_What the task asks:_ Check each line of the data below for the word "images", then extract the ones that have it.

Data excerpts
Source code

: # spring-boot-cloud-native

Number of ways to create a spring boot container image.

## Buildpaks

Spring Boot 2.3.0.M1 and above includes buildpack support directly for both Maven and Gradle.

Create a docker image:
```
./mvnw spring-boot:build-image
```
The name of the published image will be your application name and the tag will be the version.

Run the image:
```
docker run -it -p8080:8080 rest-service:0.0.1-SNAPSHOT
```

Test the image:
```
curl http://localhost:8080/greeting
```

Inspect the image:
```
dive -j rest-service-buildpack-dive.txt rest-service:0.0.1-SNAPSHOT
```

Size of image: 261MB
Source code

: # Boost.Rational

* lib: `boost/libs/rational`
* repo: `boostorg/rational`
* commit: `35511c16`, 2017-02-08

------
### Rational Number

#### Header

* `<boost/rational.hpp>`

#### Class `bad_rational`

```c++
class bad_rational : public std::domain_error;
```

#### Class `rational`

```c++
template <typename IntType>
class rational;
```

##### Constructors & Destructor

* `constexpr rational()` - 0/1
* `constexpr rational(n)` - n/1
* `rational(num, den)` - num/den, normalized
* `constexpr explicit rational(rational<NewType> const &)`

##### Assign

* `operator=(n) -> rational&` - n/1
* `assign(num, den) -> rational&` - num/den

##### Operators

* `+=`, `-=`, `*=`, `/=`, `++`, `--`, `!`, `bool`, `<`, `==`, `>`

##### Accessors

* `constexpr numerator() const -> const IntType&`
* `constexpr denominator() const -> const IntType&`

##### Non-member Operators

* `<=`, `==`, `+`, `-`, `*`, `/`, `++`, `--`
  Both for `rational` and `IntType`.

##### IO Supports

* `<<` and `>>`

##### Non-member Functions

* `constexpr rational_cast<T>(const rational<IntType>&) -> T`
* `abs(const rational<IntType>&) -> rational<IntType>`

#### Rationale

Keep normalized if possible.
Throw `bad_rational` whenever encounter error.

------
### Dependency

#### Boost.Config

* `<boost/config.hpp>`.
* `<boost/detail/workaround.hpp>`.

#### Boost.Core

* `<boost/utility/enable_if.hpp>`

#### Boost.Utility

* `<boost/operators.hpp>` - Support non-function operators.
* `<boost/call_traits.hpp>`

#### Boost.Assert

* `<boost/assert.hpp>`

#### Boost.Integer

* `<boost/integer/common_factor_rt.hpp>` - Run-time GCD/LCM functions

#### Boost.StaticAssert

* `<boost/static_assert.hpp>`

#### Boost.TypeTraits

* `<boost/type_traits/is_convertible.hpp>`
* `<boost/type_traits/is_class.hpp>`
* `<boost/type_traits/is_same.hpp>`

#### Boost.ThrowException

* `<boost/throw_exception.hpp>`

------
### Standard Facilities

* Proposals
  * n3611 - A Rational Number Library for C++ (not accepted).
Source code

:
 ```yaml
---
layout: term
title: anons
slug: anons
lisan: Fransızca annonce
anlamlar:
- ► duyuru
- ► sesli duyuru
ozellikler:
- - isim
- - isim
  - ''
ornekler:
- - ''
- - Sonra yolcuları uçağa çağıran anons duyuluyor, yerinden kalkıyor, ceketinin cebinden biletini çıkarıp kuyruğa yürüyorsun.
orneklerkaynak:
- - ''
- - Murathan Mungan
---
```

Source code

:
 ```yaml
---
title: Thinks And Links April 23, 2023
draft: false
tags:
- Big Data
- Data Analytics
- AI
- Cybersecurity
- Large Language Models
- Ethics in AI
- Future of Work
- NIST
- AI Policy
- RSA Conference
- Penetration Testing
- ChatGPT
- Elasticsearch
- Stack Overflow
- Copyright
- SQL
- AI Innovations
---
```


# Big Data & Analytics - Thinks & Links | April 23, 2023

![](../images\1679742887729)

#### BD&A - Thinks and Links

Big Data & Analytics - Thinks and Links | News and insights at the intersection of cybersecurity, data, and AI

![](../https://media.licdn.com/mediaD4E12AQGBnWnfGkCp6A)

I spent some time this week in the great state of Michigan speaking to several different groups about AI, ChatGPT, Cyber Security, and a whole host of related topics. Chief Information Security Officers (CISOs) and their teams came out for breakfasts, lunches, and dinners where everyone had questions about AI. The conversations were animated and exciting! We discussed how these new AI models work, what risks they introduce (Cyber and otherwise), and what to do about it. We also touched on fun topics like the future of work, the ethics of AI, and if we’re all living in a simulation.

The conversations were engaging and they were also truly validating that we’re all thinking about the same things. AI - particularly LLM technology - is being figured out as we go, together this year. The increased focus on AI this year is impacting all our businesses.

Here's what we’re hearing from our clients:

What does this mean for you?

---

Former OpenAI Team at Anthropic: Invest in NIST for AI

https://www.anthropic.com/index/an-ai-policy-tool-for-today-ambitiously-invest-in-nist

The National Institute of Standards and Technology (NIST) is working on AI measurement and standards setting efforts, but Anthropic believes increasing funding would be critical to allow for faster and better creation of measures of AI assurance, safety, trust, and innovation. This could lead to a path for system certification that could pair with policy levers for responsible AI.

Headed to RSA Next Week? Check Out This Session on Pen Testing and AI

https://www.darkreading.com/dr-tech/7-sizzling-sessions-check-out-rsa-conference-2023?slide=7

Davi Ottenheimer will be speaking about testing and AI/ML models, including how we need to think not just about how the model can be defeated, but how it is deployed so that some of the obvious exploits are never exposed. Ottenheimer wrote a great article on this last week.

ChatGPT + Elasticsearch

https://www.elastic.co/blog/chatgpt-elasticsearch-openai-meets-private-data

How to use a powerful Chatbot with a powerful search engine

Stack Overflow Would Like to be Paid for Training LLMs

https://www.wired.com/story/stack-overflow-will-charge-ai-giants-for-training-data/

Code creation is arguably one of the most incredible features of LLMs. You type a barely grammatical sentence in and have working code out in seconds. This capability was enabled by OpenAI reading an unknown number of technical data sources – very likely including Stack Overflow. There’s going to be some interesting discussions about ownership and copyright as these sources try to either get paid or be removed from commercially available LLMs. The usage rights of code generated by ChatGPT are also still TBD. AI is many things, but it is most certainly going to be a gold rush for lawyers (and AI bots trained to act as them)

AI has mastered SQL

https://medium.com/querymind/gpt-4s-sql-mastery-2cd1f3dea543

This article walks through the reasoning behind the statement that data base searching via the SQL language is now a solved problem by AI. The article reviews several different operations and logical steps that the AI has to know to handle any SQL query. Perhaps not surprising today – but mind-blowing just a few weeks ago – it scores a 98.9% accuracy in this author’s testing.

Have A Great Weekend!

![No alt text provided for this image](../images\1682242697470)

_Answer space:_
![](../images\1679742887729)
![No alt text provided for this image](../images\1682242697470)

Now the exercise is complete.